4. SHOULD SHIFT OUT OF PRIVATE VS. PUBLIC DUALISM AND UNIFY GENDER ROLES Bonnie Halland, Professor of Sociology at Kwantien College, EMMA GOLDMAN: SEXUALITY AND THE IMPURITY OF THE STATE, 1993, page 54.
Goldman envisioned a society in which men would be freed from the mind-numbing, soul-destroying conditions found in the public sphere and be free to assume responsibility as care-givers alongside women. Women, in turn, would not be burdened with sole responsibility to care for the children; nor would they be compelled to “compete” with men in the “public” realm. Thus, men and women would jointly inhabit the realm which had previously been assigned exclusively to women. With this view, Goldman seems to have anticipated the views of recent feminists, such as Gayle Rubin who has suggested that if children were raised by parents of both sexes, human social relationships would be richer and the Oedipus complex would disappear.
Paul Goodman
“A free society cannot be the substitution of a new order for the old order, it is the extension of spheres of free action until they make up the most of social life.”
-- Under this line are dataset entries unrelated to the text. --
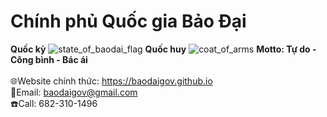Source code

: # Chính phủ Quốc gia Bảo Đại
**Quốc kỳ**
![state_of_baodai_flag](https://user-images.githubusercontent.com/119743748/220049002-b9840715-ffb7-4050-9fab-70bc49d800f2.svg)
**Quốc huy**
![coat_of_arms](https://user-images.githubusercontent.com/119743748/220049020-84dcef5a-e750-4a0c-9876-89cf26b3be99.svg)
**Motto: Tự do - Công bình - Bác ái**
<br/><br/>
🌐Website chính thức: https://baodaigov.github.io<br/>
📧Email: baodaigov@gmail.com<br/>
☎️Call: 682-310-1496<br/>
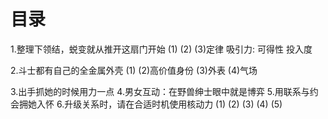 # 目录
1.整理下领结，蜕变就从推开这扇门开始
(1)
(2)
(3)定律
  吸引力:
  可得性
  投入度

2.斗士都有自己的全金属外壳
  (1)
  (2)高价值身份
  (3)外表
  (4)气场
  
3.出手抓她的时候用力一点
4.男女互动：在野兽绅士眼中就是博弈
5.用联系与约会拥她入怀
6.升级关系时，请在合适时机使用核动力
  (1)
  (2)
  (3)
  (4)
  (5)


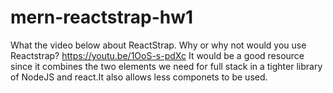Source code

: # mern-reactstrap-hw1

What the video below about ReactStrap. Why or why not would you use Reactstrap?
https://youtu.be/1OoS-s-pdXc
It would be a good resource since it combines the two elements we need for full stack in a tighter library of  NodeJS and react.It also allows less componets to be used.
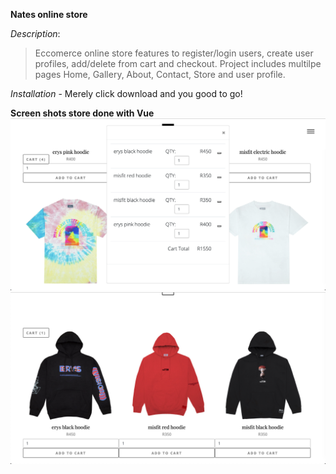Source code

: **Nates online store**

*Description*:
>Eccomerce online store features to register/login users, create user profiles, add/delete from cart and checkout. 
Project includes multilpe pages Home, Gallery, About, Contact, Store and user profile.

*Installation* -
Merely click download and you good to go!

**Screen shots store done with Vue**
![alt text](https://github.com/LeeLeibrandt/onlinestore/blob/master/images/screen03.png)
![alt text](https://github.com/LeeLeibrandt/onlinestore/blob/master/images/screen02.png)
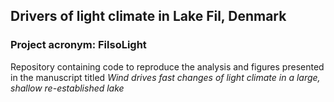 
## Drivers of light climate in Lake Fil, Denmark
### Project acronym: FilsoLight

Repository containing code to reproduce the analysis and figures presented in the manuscript titled *Wind drives fast changes of light climate in a large, shallow re-established lake*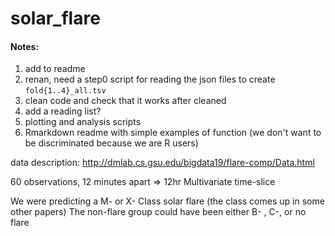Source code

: # solar_flare

#### Notes:
1. add to readme
2. renan, need a step0 script for reading the json files to create `fold{1..4}_all.tsv`
3. clean code and check that it works after cleaned
4. add a reading list?
5. plotting and analysis scripts
6. Rmarkdown readme with simple examples of function (we don't want to be discriminated because we are R users)


data description:
http://dmlab.cs.gsu.edu/bigdata19/flare-comp/Data.html

60 observations, 12 minutes apart => 12hr Multivariate time-slice

We were predicting a M- or X- Class solar flare (the class comes up in some other papers)
The non-flare group could have been either B- , C-, or no flare

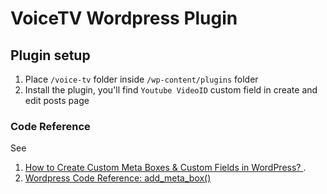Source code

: # VoiceTV Wordpress Plugin

## Plugin setup
   1. Place `/voice-tv` folder inside `/wp-content/plugins` folder
   2. Install the plugin, you'll find `Youtube VideoID` custom field in create and edit posts page

### Code Reference
See
1. [How to Create Custom Meta Boxes & Custom Fields in WordPress?
](https://metabox.io/how-to-create-custom-meta-boxes-custom-fields-in-wordpress/).
2. [Wordpress Code Reference: add_meta_box()](https://developer.wordpress.org/reference/functions/add_meta_box/)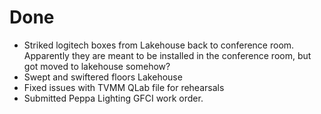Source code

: # Done

- Striked logitech boxes from Lakehouse back to conference room. Apparently they are meant to be installed in the conference room, but got moved to lakehouse somehow?
- Swept and swiftered floors Lakehouse
- Fixed issues with TVMM QLab file for rehearsals
- Submitted Peppa Lighting GFCI work order.
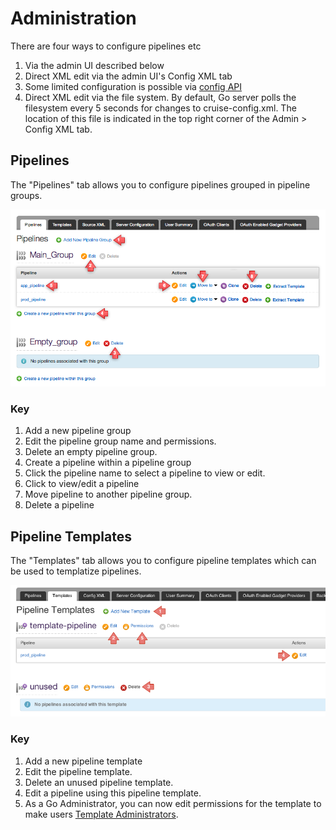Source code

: # Administration

There are four ways to configure pipelines etc

1.  Via the admin UI described below
2.  Direct XML edit via the admin UI's Config XML tab
3.  Some limited configuration is possible via [config API](../api/Configuration_API.html)
4.  Direct XML edit via the file system. By default, Go server polls the filesystem every 5 seconds for changes to cruise-config.xml. The location of this file is indicated in the top right corner of the Admin \> Config XML tab.

## Pipelines

The "Pipelines" tab allows you to configure pipelines grouped in pipeline groups.

![](../resources/images/cruise/admin/pipeline_groups.png)

### Key

1.  Add a new pipeline group
2.  Edit the pipeline group name and permissions.
3.  Delete an empty pipeline group.
4.  Create a pipeline within a pipeline group
5.  Click the pipeline name to select a pipeline to view or edit.
6.  Click to view/edit a pipeline
7.  Move pipeline to another pipeline group.
8.  Delete a pipeline

## Pipeline Templates

The "Templates" tab allows you to configure pipeline templates which can be used to templatize pipelines.

![](../resources/images/cruise/admin/pipeline_templates.png)

### Key

1.  Add a new pipeline template
2.  Edit the pipeline template.
3.  Delete an unused pipeline template.
4.  Edit a pipeline using this pipeline template.
5.  As a Go Administrator, you can now edit permissions for the template to make users [Template Administrators](../configuration/dev_authorization.html#template-admin).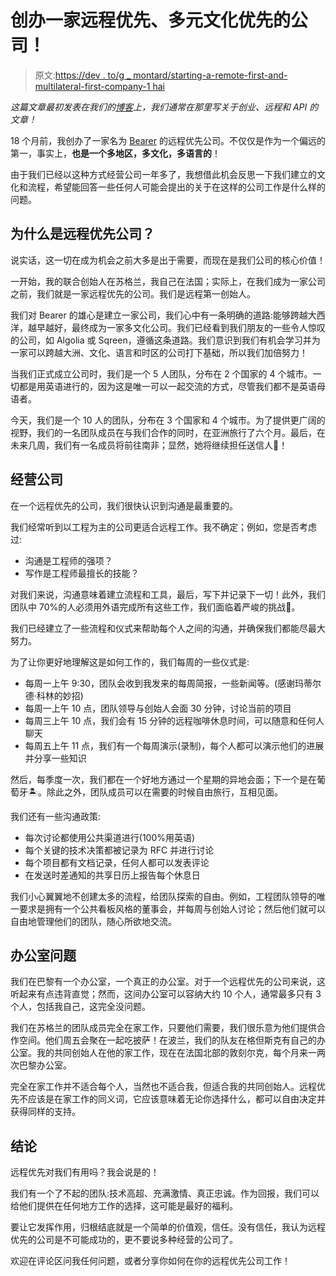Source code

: # 创办一家远程优先、多元文化优先的公司！

> 原文:[https://dev . to/g _ montard/starting-a-remote-first-and-multilateral-first-company-1 hai](https://dev.to/g_montard/starting-a-remote-first-and-multicultural-first-company-1hai)

*这篇文章最初发表在我们的[博客](https://blog.bearer.sh/building-a-remote-multi-cultural-first-team/)上，我们通常在那里写关于创业、远程和 API 的文章！*

18 个月前，我创办了一家名为 [Bearer](https://www.bearer.sh) 的远程优先公司。不仅仅是作为一个偏远的第一，事实上，**也是一个多地区，多文化，多语言的**！

由于我们已经以这种方式经营公司一年多了，我想借此机会反思一下我们建立的文化和流程，希望能回答一些任何人可能会提出的关于在这样的公司工作是什么样的问题。

## [](#why-a-remotefirst-company)为什么是远程优先公司？

说实话，这一切在成为机会之前大多是出于需要，而现在是我们公司的核心价值！

一开始，我的联合创始人在苏格兰，我自己在法国；实际上，在我们成为一家公司之前，我们就是一家远程优先的公司。我们是远程第一创始人。

我们对 Bearer 的雄心是建立一家公司，我们心中有一条明确的道路:能够跨越大西洋，越早越好，最终成为一家多文化公司。我们已经看到我们朋友的一些令人惊叹的公司，如 Algolia 或 Sqreen，遵循这条道路。我们意识到我们有机会学习并为一家可以跨越大洲、文化、语言和时区的公司打下基础，所以我们加倍努力！

当我们正式成立公司时，我们是一个 5 人团队，分布在 2 个国家的 4 个城市。一切都是用英语进行的，因为这是唯一可以一起交流的方式，尽管我们都不是英语母语者。

今天，我们是一个 10 人的团队，分布在 3 个国家和 4 个城市。为了提供更广阔的视野，我们的一名团队成员在与我们合作的同时，在亚洲旅行了六个月。最后，在未来几周，我们有一名成员将前往南非；显然，她将继续担任送信人🐻！

## [](#running-the-company)经营公司

在一个远程优先的公司，我们很快认识到沟通是最重要的。

我们经常听到以工程为主的公司更适合远程工作。我不确定；例如，您是否考虑过:

*   沟通是工程师的强项？
*   写作是工程师最擅长的技能？

对我们来说，沟通意味着建立流程和工具，最后，写下并记录下一切！此外，我们团队中 70%的人必须用外语完成所有这些工作，我们面临着严峻的挑战💪。

我们已经建立了一些流程和仪式来帮助每个人之间的沟通，并确保我们都能尽最大努力。

为了让你更好地理解这是如何工作的，我们每周的一些仪式是:

*   每周一上午 9:30，团队会收到我发来的每周简报，一些新闻等。(感谢玛蒂尔德·科林的妙招)
*   每周一上午 10 点，团队领导与创始人会面 30 分钟，讨论当前的项目
*   每周三上午 10 点，我们会有 15 分钟的远程咖啡休息时间，可以随意和任何人聊天
*   每周五上午 11 点，我们有一个每周演示(录制)，每个人都可以演示他们的进展并分享一些知识

然后，每季度一次，我们都在一个好地方通过一个星期的异地会面；下一个是在葡萄牙🏝。除此之外，团队成员可以在需要的时候自由旅行，互相见面。

我们还有一些沟通政策:

*   每次讨论都使用公共渠道进行(100%用英语)
*   每个关键的技术决策都被记录为 RFC 并进行讨论
*   每个项目都有文档记录，任何人都可以发表评论
*   在发送时差通知的共享日历上报告每个休息日

我们小心翼翼地不创建太多的流程，给团队探索的自由。例如，工程团队领导的唯一要求是拥有一个公共看板风格的董事会，并每周与创始人讨论；然后他们就可以自由地管理他们的团队，随心所欲地交流。

## [](#the-office-question)办公室问题

我们在巴黎有一个办公室，一个真正的办公室。对于一个远程优先的公司来说，这听起来有点违背直觉；然而，这间办公室可以容纳大约 10 个人，通常最多只有 3 个人，包括我自己，这完全没问题。

我们在苏格兰的团队成员完全在家工作，只要他们需要，我们很乐意为他们提供合作空间。他们周五会聚在一起吃披萨！在波兰，我们的队友在格但斯克有自己的办公室。我的共同创始人在他的家工作，现在在法国北部的敦刻尔克，每个月来一两次巴黎办公室。

完全在家工作并不适合每个人，当然也不适合我，但适合我的共同创始人。远程优先不应该是在家工作的同义词，它应该意味着无论你选择什么，都可以自由决定并获得同样的支持。

## [](#conclusion)结论

远程优先对我们有用吗？我会说是的！

我们有一个了不起的团队:技术高超、充满激情、真正忠诚。作为回报，我们可以给他们提供在任何地方工作的选择，这可能是最好的福利。

要让它发挥作用，归根结底就是一个简单的价值观，信任。没有信任，我认为远程优先的公司是不可能成功的，更不要说多种经营的公司了。

欢迎在评论区问我任何问题，或者分享你如何在你的远程优先公司工作！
--Paul Goodman (9/9/1911-8/2/1972)
“Activism, for Goodman, was a way of life, not for saints or heroes but for ordinary people. To be effective as an activist, one must work through one's alienation toward society, one must join it, care for it, and take people seriously (that is, listen to them closely). Politics takes place in the real world, the world of experience, not ideology and abstraction.” (Jezer 1994) For Goodman, his activism was filtered through his writing. He wrote five novels, over one hundred short stories, more than a dozen plays, and numerous poems. He was a social critic, poet, novelist and playwright, utopian city planner, educator, psychotherapist and psychological theorist.
THE LIFE AND TIMES OF PAUL GOODMAN
Paul Goodman was the youngest of four and born in New York City to Barnett and Augusta of German-Jewish and middle class origins. Barnett abandoned his family soon after Paul’s birth. He attended City College of New York and received a Ph.D. in Literature from the University of Chicago in 1954. He married Virginia Miller, and they had the child named Susan. In the 1940’s, he was remarried to Susan and had Mathew and Daisy. In 1951, along with Fritz Perls, Goodman founded the Gestalt Therapy Institute, which blended existentialism with psychoanalysis. In addition to teaching at Black Mountain College, Sarah Lawrence, University of Wisconsin-Milwaukee (Urban Affairs), San Francisco Sate, and the University of Hawaii, he toured and lectured on many college campuses on social activism in the 1960’s. However, he was fired from every teaching job he ever had, because he insisted on his right to fall in love with his students and he was open with his bisexuality. In 1967, Goodman’s son Mathew died in a mountain climbing accident. Soon thereafter, Goodman’s health deteriorated and he died of a heart attack at age 61. Paul Goodman's work has primarily been kept alive by Taylor Stoehr, his friend and literary executor, a Professor of English at the University of Massachusetts, Boston.